90% of the houses and 99% of the flats must refer to me as ‘ancient’ because I am like 20 times older. Most of these buildings did not usher the new millennium with me, the materials used I am sure were in the depths of the earth. And for that reason there are very few houses that I respect because they have stood the test of time. Back then it was easier to give directions, l had to do was point out to the area of interest, now buildings block my view, streets have new names and some other shopping centers have popped up.
To add insult to injury, a woman, that a considered to be an aunt, died just that other week, and that Friday all I could think of was that I wouldn’t get to see her walking along my street again, or see her in our plot coming to pick my mother so that the can go for their chama meeting together. Making her the third woman who was significant in my life to have died over the last couple of years after my aunt and grandmother, women that have lived in my street longer than me, whose death meant that my street as I knew it, would never be the same again. Nobody to greet me, and nobody to call me the way they used to. It’s all gone. Some of the people who made Satellite to be Satellite are no longer here.

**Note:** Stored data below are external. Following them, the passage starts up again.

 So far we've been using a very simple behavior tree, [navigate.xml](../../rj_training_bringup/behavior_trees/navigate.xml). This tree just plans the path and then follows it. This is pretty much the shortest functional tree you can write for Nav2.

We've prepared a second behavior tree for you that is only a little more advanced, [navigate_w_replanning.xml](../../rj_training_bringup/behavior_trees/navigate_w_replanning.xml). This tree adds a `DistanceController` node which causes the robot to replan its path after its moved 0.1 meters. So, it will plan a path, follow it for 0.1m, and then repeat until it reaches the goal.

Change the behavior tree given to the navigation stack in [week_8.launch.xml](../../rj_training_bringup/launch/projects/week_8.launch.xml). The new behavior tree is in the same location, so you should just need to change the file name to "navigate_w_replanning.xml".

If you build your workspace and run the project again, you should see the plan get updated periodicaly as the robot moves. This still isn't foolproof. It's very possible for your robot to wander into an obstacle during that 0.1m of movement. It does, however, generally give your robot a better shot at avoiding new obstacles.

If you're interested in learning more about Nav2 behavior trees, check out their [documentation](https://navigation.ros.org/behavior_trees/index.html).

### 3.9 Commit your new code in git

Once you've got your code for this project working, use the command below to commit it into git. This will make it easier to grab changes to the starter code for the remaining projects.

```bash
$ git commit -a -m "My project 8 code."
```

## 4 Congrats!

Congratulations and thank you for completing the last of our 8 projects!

It feels weird that in a couple of years I might walk through my street and no one will recognize me. I stand on that street and some of the people that have made that place to be what it is are no longer there, we can only remember the good old days with swell hearts. I am no longer at ease because my street is changing and growing, a few nights ago I saw a woman being robbed as the sun set over my street, that is not the Satellite I know, the one I knew crime used to happen in the dead of the night, and was way safer than most places in Dagoretti. At least the water shortage is still a part of my every day experience as it was in the past.
My greatest fear is that one day I will go back home and will not be able to recognize it at all. I will be a total stranger in the place where I was born and because of that, I am no longer at ease.